Segment Start: ENTRIES SHOWN
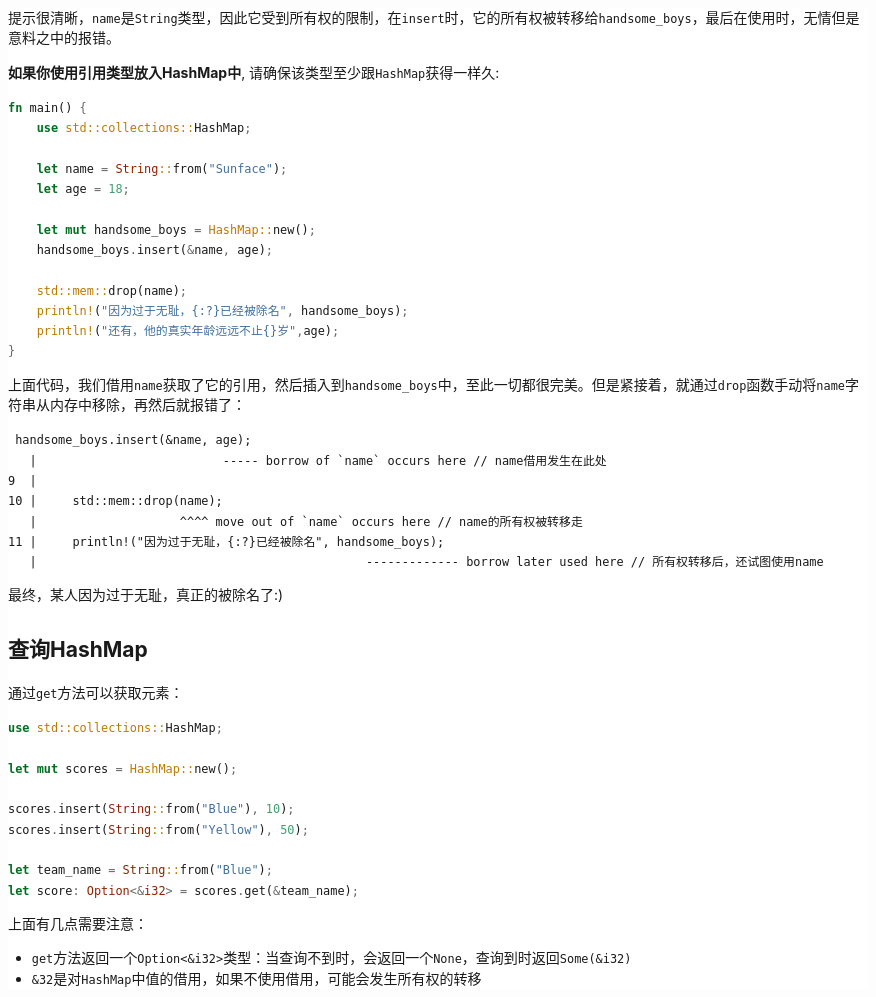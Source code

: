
 ```console
```

提示很清晰，`name`是`String`类型，因此它受到所有权的限制，在`insert`时，它的所有权被转移给`handsome_boys`，最后在使用时，无情但是意料之中的报错。


**如果你使用引用类型放入HashMap中**, 请确保该类型至少跟`HashMap`获得一样久:
```rust
fn main() {
    use std::collections::HashMap;

    let name = String::from("Sunface");
    let age = 18;

    let mut handsome_boys = HashMap::new();
    handsome_boys.insert(&name, age);

    std::mem::drop(name);
    println!("因为过于无耻，{:?}已经被除名", handsome_boys);
    println!("还有，他的真实年龄远远不止{}岁",age);
}
```

上面代码，我们借用`name`获取了它的引用，然后插入到`handsome_boys`中，至此一切都很完美。但是紧接着，就通过`drop`函数手动将`name`字符串从内存中移除，再然后就报错了：
```console
 handsome_boys.insert(&name, age);
   |                          ----- borrow of `name` occurs here // name借用发生在此处
9  | 
10 |     std::mem::drop(name);
   |                    ^^^^ move out of `name` occurs here // name的所有权被转移走
11 |     println!("因为过于无耻，{:?}已经被除名", handsome_boys);
   |                                              ------------- borrow later used here // 所有权转移后，还试图使用name
```

最终，某人因为过于无耻，真正的被除名了:)

## 查询HashMap
通过`get`方法可以获取元素：
```rust
use std::collections::HashMap;

let mut scores = HashMap::new();

scores.insert(String::from("Blue"), 10);
scores.insert(String::from("Yellow"), 50);

let team_name = String::from("Blue");
let score: Option<&i32> = scores.get(&team_name);
```

上面有几点需要注意：
- `get`方法返回一个`Option<&i32>`类型：当查询不到时，会返回一个`None`，查询到时返回`Some(&i32)`
- `&32`是对`HashMap`中值的借用，如果不使用借用，可能会发生所有权的转移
Segment End: ENTRIES SHOWN
All entries above are to be set down word for word, and the pictures are to be left out.

= WORKED SOLUTION =
Source code

:
 ```console
```

提示很清晰，`name`是`String`类型，因此它受到所有权的限制，在`insert`时，它的所有权被转移给`handsome_boys`，最后在使用时，无情但是意料之中的报错。


**如果你使用引用类型放入HashMap中**, 请确保该类型至少跟`HashMap`获得一样久:
```rust
fn main() {
    use std::collections::HashMap;

    let name = String::from("Sunface");
    let age = 18;

    let mut handsome_boys = HashMap::new();
    handsome_boys.insert(&name, age);

    std::mem::drop(name);
    println!("因为过于无耻，{:?}已经被除名", handsome_boys);
    println!("还有，他的真实年龄远远不止{}岁",age);
}
```

上面代码，我们借用`name`获取了它的引用，然后插入到`handsome_boys`中，至此一切都很完美。但是紧接着，就通过`drop`函数手动将`name`字符串从内存中移除，再然后就报错了：
```console
 handsome_boys.insert(&name, age);
   |                          ----- borrow of `name` occurs here // name借用发生在此处
9  | 
10 |     std::mem::drop(name);
   |                    ^^^^ move out of `name` occurs here // name的所有权被转移走
11 |     println!("因为过于无耻，{:?}已经被除名", handsome_boys);
   |                                              ------------- borrow later used here // 所有权转移后，还试图使用name
```

最终，某人因为过于无耻，真正的被除名了:)

## 查询HashMap
通过`get`方法可以获取元素：
```rust
use std::collections::HashMap;

let mut scores = HashMap::new();

scores.insert(String::from("Blue"), 10);
scores.insert(String::from("Yellow"), 50);

let team_name = String::from("Blue");
let score: Option<&i32> = scores.get(&team_name);
```

上面有几点需要注意：
- `get`方法返回一个`Option<&i32>`类型：当查询不到时，会返回一个`None`，查询到时返回`Some(&i32)`
- `&32`是对`HashMap`中值的借用，如果不使用借用，可能会发生所有权的转移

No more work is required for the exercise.